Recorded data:

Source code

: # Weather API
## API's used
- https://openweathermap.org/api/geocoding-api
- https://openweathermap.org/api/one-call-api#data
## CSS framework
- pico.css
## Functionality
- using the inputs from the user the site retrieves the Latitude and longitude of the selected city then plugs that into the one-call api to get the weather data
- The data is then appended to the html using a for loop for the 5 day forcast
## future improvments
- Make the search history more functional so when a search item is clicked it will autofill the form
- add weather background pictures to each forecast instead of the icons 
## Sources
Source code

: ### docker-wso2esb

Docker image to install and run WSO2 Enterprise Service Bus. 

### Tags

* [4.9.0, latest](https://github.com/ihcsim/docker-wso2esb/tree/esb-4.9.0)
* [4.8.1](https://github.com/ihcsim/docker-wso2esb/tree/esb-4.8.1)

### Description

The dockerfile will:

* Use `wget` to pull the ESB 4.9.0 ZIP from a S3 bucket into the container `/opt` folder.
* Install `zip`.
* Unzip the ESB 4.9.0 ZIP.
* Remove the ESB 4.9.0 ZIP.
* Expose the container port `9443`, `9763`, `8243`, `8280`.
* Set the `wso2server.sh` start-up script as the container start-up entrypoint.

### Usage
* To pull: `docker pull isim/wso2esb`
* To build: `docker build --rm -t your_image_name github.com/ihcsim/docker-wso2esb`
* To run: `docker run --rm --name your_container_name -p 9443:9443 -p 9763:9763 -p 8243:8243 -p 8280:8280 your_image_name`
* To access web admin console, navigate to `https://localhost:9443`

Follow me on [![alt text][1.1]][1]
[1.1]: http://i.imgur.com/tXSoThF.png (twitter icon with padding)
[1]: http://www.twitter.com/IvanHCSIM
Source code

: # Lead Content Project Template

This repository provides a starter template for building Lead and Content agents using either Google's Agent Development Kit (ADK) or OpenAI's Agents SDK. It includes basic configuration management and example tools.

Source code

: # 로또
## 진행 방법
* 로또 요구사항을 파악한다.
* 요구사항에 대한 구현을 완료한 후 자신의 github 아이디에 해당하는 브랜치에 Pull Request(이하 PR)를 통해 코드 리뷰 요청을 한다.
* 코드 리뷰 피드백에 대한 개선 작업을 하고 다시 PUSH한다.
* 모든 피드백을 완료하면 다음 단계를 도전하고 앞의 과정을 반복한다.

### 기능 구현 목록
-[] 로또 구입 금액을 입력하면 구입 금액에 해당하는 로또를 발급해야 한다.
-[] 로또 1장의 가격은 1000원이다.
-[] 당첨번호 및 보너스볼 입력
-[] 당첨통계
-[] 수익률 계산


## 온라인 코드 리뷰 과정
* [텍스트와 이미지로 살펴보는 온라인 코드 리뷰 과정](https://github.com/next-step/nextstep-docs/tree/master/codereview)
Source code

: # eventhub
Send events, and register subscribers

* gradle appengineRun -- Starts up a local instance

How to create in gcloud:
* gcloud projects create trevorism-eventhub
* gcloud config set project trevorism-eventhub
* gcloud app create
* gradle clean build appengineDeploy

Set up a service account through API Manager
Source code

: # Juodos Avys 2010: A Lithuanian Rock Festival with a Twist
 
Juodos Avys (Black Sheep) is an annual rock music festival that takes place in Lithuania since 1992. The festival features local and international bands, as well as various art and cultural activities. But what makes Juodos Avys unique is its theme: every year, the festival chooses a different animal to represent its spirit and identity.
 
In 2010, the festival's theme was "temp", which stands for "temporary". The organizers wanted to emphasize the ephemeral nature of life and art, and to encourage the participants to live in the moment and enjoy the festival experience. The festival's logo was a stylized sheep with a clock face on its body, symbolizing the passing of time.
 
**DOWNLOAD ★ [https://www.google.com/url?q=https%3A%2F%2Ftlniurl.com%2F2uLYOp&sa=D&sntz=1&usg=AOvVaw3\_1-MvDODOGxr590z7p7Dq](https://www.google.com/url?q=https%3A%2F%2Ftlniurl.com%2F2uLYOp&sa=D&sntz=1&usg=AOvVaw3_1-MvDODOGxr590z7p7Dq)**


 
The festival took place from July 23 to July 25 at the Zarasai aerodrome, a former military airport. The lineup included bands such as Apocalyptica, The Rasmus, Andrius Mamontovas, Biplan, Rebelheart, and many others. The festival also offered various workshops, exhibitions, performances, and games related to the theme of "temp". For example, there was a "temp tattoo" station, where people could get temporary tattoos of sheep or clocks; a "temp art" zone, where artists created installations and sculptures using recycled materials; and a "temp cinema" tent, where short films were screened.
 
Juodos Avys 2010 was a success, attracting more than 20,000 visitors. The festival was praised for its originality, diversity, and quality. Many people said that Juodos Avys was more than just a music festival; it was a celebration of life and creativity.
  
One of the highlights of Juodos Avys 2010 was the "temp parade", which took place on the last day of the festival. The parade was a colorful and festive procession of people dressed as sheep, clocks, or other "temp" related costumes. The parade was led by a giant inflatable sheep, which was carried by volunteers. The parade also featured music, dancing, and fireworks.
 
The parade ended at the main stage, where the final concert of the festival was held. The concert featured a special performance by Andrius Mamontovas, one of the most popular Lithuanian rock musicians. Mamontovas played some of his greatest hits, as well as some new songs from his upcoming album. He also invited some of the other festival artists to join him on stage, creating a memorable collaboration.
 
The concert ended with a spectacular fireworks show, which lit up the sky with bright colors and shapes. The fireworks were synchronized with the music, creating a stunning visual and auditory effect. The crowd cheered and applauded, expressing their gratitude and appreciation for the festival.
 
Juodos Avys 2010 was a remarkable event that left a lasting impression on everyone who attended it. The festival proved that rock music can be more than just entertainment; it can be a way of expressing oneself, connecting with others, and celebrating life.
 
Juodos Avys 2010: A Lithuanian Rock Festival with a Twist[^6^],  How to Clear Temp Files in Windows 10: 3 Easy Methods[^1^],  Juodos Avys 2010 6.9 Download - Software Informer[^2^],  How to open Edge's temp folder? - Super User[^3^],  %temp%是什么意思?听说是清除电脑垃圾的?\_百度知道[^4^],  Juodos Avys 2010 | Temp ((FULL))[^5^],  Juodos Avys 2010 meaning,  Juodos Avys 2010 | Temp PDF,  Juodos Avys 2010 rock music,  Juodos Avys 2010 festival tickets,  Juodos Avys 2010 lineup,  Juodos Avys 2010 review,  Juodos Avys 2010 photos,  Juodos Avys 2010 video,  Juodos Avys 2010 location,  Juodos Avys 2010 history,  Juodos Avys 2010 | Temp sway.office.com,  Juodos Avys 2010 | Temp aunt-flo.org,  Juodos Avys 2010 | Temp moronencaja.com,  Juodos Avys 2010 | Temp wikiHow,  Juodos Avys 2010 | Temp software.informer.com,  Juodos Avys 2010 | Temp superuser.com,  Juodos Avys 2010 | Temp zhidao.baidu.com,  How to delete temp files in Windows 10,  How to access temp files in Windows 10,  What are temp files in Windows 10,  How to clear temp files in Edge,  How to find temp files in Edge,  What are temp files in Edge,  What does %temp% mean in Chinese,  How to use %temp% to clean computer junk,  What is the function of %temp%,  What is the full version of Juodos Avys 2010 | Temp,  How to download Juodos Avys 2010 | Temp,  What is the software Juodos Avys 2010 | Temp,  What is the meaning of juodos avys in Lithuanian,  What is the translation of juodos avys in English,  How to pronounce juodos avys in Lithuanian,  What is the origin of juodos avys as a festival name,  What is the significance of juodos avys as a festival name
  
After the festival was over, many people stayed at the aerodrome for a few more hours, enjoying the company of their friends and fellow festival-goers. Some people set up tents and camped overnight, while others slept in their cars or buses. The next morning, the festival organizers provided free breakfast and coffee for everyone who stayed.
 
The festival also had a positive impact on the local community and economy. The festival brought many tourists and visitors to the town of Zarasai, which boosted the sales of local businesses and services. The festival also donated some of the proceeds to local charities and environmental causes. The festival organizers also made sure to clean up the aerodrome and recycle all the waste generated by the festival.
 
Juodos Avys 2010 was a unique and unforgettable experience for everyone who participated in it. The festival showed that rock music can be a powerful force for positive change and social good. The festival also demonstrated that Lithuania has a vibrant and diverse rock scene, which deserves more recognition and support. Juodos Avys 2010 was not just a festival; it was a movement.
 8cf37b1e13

The task: The lines above from the one with "clean build appengineDeploy" through the one with "# Juodos Avys" are to be duplicated exactly, ends included, with nothing added.

Result:
* gradle clean build appengineDeploy

Set up a service account through API Manager
Source code

: # Juodos Avys 2010: A Lithuanian Rock Festival with a Twist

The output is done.